- Church: Anglican Church of Melanesia
- Diocese: Malaita
- In office: 1963–1975
- Other post: Unofficial Member of the Legislative Council (1965)
- Previous posts: Rural Dean of Malaita; Archdeacon of the East Solomons

Orders
- Ordination: 1952 (deacon), 1956 (priest)
- Consecration: 30 November 1963

Personal details
- Born: 1925 Lau Lagoon, Malaita, Solomon Islands
- Died: 12 September 2000 (aged 74–75) Kilu'ufi Hospital, Auki, Solomon Islands
- Denomination: Anglican
- Alma mater: St. Mary's School, Maravovo; All Hallows' School; Te Aute College; St John's College, Auckland

= Leonard Alufurai =

Solomon Islander bishop

Leonard Alufurai, OBE (1925–2000) was the inaugural Bishop of Malaita.
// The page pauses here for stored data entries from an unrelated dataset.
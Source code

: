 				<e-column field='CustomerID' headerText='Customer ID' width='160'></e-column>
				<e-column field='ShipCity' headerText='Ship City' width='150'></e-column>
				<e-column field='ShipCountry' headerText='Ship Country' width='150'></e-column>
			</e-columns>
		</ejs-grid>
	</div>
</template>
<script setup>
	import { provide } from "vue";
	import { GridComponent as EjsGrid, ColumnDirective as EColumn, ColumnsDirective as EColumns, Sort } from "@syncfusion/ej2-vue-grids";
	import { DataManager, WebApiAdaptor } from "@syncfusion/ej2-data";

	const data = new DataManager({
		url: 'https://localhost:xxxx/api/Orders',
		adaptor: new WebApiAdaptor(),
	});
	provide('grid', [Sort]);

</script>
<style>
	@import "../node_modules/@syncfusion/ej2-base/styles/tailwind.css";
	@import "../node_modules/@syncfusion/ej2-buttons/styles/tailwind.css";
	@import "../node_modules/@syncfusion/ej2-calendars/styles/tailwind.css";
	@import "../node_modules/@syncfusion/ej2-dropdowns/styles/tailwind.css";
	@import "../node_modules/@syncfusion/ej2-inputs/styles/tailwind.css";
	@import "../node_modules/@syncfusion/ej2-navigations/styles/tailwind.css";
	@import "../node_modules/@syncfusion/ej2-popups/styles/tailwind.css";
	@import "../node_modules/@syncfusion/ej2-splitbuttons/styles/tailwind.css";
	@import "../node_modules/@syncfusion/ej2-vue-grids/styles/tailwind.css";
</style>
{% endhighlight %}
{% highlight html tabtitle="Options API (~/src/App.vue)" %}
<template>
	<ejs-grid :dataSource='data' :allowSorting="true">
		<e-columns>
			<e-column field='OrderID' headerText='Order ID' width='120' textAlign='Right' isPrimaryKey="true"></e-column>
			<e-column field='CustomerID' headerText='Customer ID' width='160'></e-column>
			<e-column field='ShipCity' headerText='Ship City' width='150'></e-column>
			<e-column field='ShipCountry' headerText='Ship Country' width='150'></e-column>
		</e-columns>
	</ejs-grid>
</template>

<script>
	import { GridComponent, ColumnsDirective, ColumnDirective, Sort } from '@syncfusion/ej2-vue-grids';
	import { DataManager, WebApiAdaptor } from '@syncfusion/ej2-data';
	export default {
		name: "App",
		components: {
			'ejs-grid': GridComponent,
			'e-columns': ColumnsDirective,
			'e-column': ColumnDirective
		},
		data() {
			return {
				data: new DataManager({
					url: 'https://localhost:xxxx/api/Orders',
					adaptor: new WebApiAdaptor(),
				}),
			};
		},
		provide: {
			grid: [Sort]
Alufurai was born in Lau Lagoon, Malaita and educated at St. Mary's School, Maravovo, All Hallows' School, Te Aute College and St. John's College, Auckland. He was ordained deacon in 1952, and priest in 1956. Later he was Rural Dean of Malaita, then Archdeacon of the East Solomons from 1968 to 1975. He was also a member of the Malaita Council. On 30 November 1963 he and Dudley Tuti were consecrated Assistant Bishops in the Diocese of Melanesia.

He moved to Honiara, but returned to Malaita and died on the 12 September 2000 at Kilu'ufi Hospital in Auki.